* SUPPLIED DATA *
________

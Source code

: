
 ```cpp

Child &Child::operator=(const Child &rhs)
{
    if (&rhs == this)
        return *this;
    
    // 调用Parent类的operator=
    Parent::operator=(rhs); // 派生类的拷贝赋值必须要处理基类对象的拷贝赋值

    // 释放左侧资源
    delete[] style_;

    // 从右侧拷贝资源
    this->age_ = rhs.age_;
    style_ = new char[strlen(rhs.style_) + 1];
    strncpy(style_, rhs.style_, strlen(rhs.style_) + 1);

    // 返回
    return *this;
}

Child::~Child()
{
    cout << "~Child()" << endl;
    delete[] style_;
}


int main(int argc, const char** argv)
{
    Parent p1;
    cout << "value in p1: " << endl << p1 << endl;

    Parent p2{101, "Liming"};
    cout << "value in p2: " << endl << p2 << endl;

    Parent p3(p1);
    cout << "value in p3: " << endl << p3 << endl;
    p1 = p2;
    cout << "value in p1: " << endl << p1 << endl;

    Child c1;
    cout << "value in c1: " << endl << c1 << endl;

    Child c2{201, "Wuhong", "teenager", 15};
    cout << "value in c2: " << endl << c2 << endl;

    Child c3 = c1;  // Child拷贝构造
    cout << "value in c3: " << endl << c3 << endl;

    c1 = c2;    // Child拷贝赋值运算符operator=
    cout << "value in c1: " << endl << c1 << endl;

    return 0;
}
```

________

* WORK INSTRUCTION *
Return the data above in full, keeping each line exactly as it stands.

* EXERCISE OUTPUT *
Source code

:
 ```cpp

Child &Child::operator=(const Child &rhs)
{
    if (&rhs == this)
        return *this;
    
    // 调用Parent类的operator=
    Parent::operator=(rhs); // 派生类的拷贝赋值必须要处理基类对象的拷贝赋值

    // 释放左侧资源
    delete[] style_;

    // 从右侧拷贝资源
    this->age_ = rhs.age_;
    style_ = new char[strlen(rhs.style_) + 1];
    strncpy(style_, rhs.style_, strlen(rhs.style_) + 1);

    // 返回
    return *this;
}

Child::~Child()
{
    cout << "~Child()" << endl;
    delete[] style_;
}


int main(int argc, const char** argv)
{
    Parent p1;
    cout << "value in p1: " << endl << p1 << endl;

    Parent p2{101, "Liming"};
    cout << "value in p2: " << endl << p2 << endl;

    Parent p3(p1);
    cout << "value in p3: " << endl << p3 << endl;
    p1 = p2;
    cout << "value in p1: " << endl << p1 << endl;

    Child c1;
    cout << "value in c1: " << endl << c1 << endl;

    Child c2{201, "Wuhong", "teenager", 15};
    cout << "value in c2: " << endl << c2 << endl;

    Child c3 = c1;  // Child拷贝构造
    cout << "value in c3: " << endl << c3 << endl;

    c1 = c2;    // Child拷贝赋值运算符operator=
    cout << "value in c1: " << endl << c1 << endl;

    return 0;
}
```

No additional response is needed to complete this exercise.